Hand-prints In Time....or In A Bowl



Bowls.

What was it with Aunt Deanie and bowls? Most of the time she ate out of a bowl and she made me do the same. They were very pretty bowls, but bowls all the same. Good thing I am not one of those “oh no my peas touched my taters!” kind of folks because by about midway through dinner you couldn’t tell where your peas ended and your taters began.

Turning on the faucet to wash your hands at Aunt Deanie’s was a no no. Every morning Aunt Deanie filled her big blue bowl, which I now proudly have on display, with water. She then placed the bowl and a bar of soap on a towel that she had laid on the counter. This setup served as the hand washing station and the water was not to be changed until she deemed the water “dirty.” Normally the water wasn’t “dirty” until late in the afternoon.

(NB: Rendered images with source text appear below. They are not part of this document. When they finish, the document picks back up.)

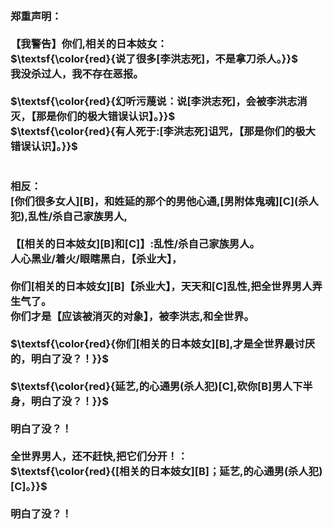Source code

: <h3>
<br>郑重声明：
<br>
<br>【我警告】你们,相关的日本妓女：
<br>$\textsf{\color{red}{说了很多[李洪志死]，不是拿刀杀人。}}$
<br>我没杀过人，我不存在恶报。
<br>
<br>$\textsf{\color{red}{幻听污蔑说：说[李洪志死]，会被李洪志消灭，【那是你们的极大错误认识】。}}$
<br>$\textsf{\color{red}{有人死于:[李洪志死]诅咒，【那是你们的极大错误认识】。}}$
<br>
<br>
<br>相反：
<br>[你们很多女人][B]，和姓延的那个的男他心通,[男附体鬼魂][C](杀人犯),乱性/杀自己家族男人,
<br>
<br>【[相关的日本妓女][B]和[C]】:乱性/杀自己家族男人。
<br>人心黑业/着火/眼瞎黑白，【杀业大】，
<br>
<br>你们[相关的日本妓女][B]【杀业大】，天天和[C]乱性,把全世界男人弄生气了。
<br>你们才是【应该被消灭的对象】，被李洪志,和全世界。
<br>
<br>$\textsf{\color{red}{你们[相关的日本妓女][B],才是全世界最讨厌的，明白了没？！}}$
<br>
<br>$\textsf{\color{red}{延艺,的心通男(杀人犯)[C],砍你[B]男人下半身，明白了没？！}}$
<br>
<br>明白了没？！
<br>
<br>全世界男人，还不赶快,把它们分开！：
<br>$\textsf{\color{red}{[相关的日本妓女][B]；延艺,的心通男(杀人犯)[C]。}}$
<br>
<br>明白了没？！
<br>
</h3>
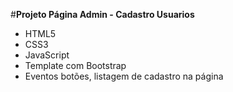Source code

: #**Projeto Página Admin - Cadastro Usuarios**

- HTML5
- CSS3
- JavaScript
- Template com Bootstrap
- Eventos botões, listagem de cadastro na página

I loved washing my hands in the bowl. Of course I now wonder just how “clean” my hands actually were when finished washing.

After Aunt Deanie died, at age 93 (she had appendicitis and would not let the doctors do anything about it), we found little bowls of buttons, bowls of nails, bowls filled with sewing needles, bowls of keys to who knows what and bowls filled with little doohickeys and thing-a-ma-bobs. Like most of her generation, she was a saver of any item that could possibly have any use at all in the future. After all, who knows when you might need a bowl full of miscellaneous keys?

Last week my girls and I, as well as one of my nieces, put some new flowers on Aunt Deanies grave. As we walked by her grandparent’s graves and then her parents’ graves; I thought about a very special bowl. I had been using this dense, homemade, concrete bowl as garden décor. There in the cemetery I recollected upon the bowl and what Aunt Deanie had told me about it. Aunt Deanie said that her mother made it and it was the only thing left that that really reminded Deanie of her Mom. Aunt Deanie picked up the bowl and with tears in her eyes placed her hands inside the indentions made by her mother’s fingers.

Aunt Deanie used this bowl to water her chickens. Long after the chickens were all gone, the bowl continued to rest under the spigot. I don’t know if the bowl was kept outside because it evoked too many emotions or if was simply left there in case it were ever needed again to be used as a watering bowl.

I can tell you that the bowl is no longer in my flower bed, but now sits in my China cabinet among my much daintier and delicate pieces. Although the bowl is definitely not China; it is, to me, one of my most valuable pieces. It now stands as a reminder of the little things that make life wonderfully weird and simply grand, like family (yes some of you are big weirdos and that’s why I love you!), bowls and even peas touching your taters.